The induction of diverse chirality regulation in nature by multiple binding sites of biomolecules is ubiquitous and plays an essential role in determining the biofunction of biosystems. However, mimicking this biological phenomenon and understanding at a molecular level its mechanism with the multiple binding sites by establishing an artificial system still remains a challenge. Herein, abundant chirality inversion is achieved by precisely and multiply manipulating the co‐assembled binding sites of phenylalanine derivatives (D/LPPF) with different naphthalene derivatives (NA, NC, NP, NF). The amide and hydroxy group of naphthalene derivatives prefer to bind with the carboxy group of LPPF, while carboxylic groups and fluoride atoms tend to bind with the amide moiety of LPPF. All these diverse interaction modes can precisely trigger helicity inversion of LPPF nanofibers. In addition, synergistically manipulating the carboxy and amide binding sites from a single LPPF molecule to simultaneously interact with different naphthalene derivatives leads to chirality regulation. Typically, varying the solvent may switch the interaction modes and the switched new interaction modes can be employed to further regulate the chirality of the LPPF nanofibers. This study may provide a novel approach to explore chirality diversity in artificial systems by regulating the intermolecular binding sites.

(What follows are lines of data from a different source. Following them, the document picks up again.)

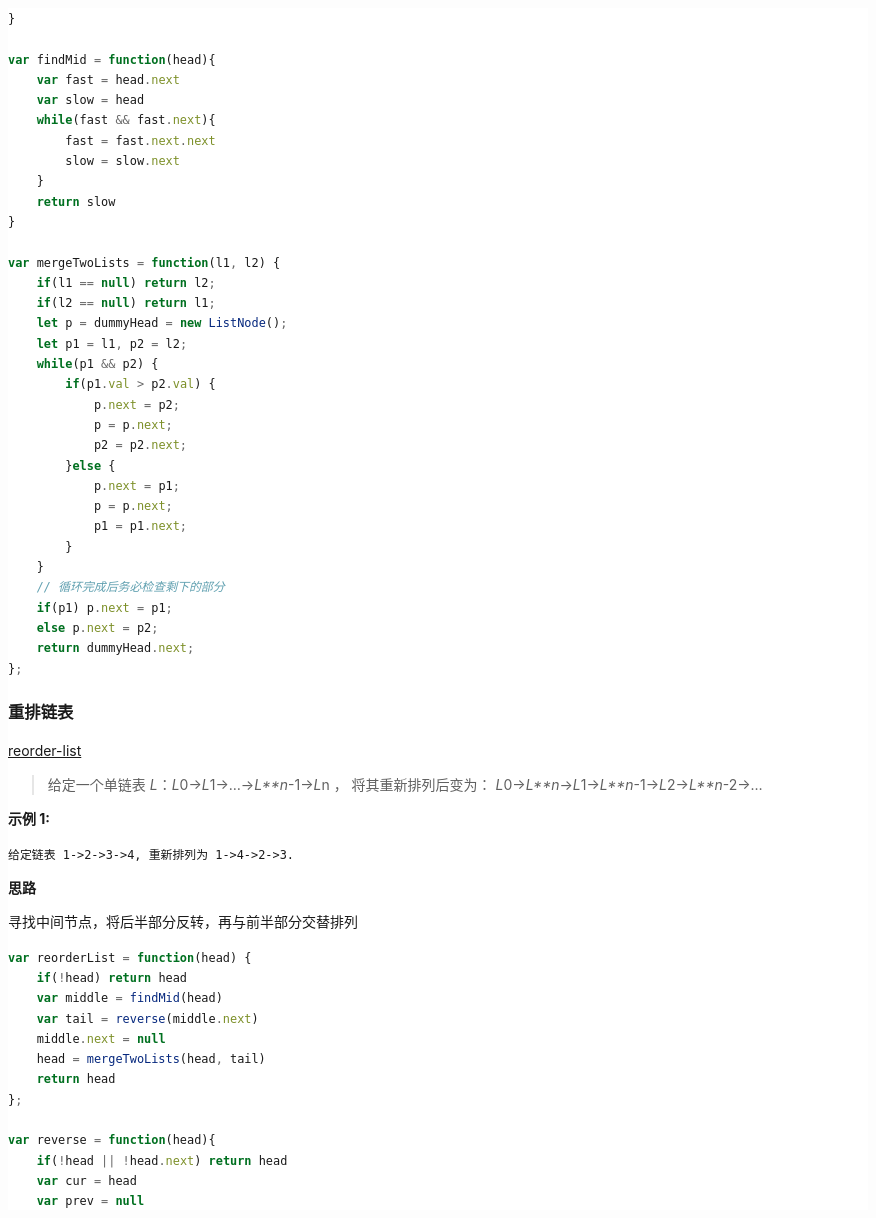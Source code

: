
 ```javascript
}

var findMid = function(head){
    var fast = head.next
    var slow = head
    while(fast && fast.next){
        fast = fast.next.next
        slow = slow.next
    }
    return slow
}

var mergeTwoLists = function(l1, l2) {
    if(l1 == null) return l2;
    if(l2 == null) return l1;
    let p = dummyHead = new ListNode();
    let p1 = l1, p2 = l2;
    while(p1 && p2) {
        if(p1.val > p2.val) {
            p.next = p2;
            p = p.next;
            p2 = p2.next;
        }else {
            p.next = p1;
            p = p.next;
            p1 = p1.next;
        }
    }
    // 循环完成后务必检查剩下的部分
    if(p1) p.next = p1;
    else p.next = p2;
    return dummyHead.next;
};
```

### 重排链表

[reorder-list](https://leetcode-cn.com/problems/reorder-list/)

> 给定一个单链表 *L*：*L*0→*L*1→…→*L**n*-1→*L*n ，
> 将其重新排列后变为： *L*0→*L**n*→*L*1→*L**n*-1→*L*2→*L**n*-2→…

**示例 1:**

```
给定链表 1->2->3->4, 重新排列为 1->4->2->3.
```

**思路**

寻找中间节点，将后半部分反转，再与前半部分交替排列

```javascript
var reorderList = function(head) {
    if(!head) return head
    var middle = findMid(head)
    var tail = reverse(middle.next)
    middle.next = null
    head = mergeTwoLists(head, tail)
    return head
};

var reverse = function(head){
    if(!head || !head.next) return head
    var cur = head
    var prev = null
```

Abundant chirality inversion has been realized by 1) manipulating the co‐assembled binding sites of phenylalanine derivatives with different naphthalene derivatives (Mode A or B), 2) synergistically manipulating the carboxy and amide binding sites of phenylalanine derivatives to simultaneously interact with two kinds of naphthalene derivatives (Mode A+B), and 3) switching the interaction modes by varying solvent.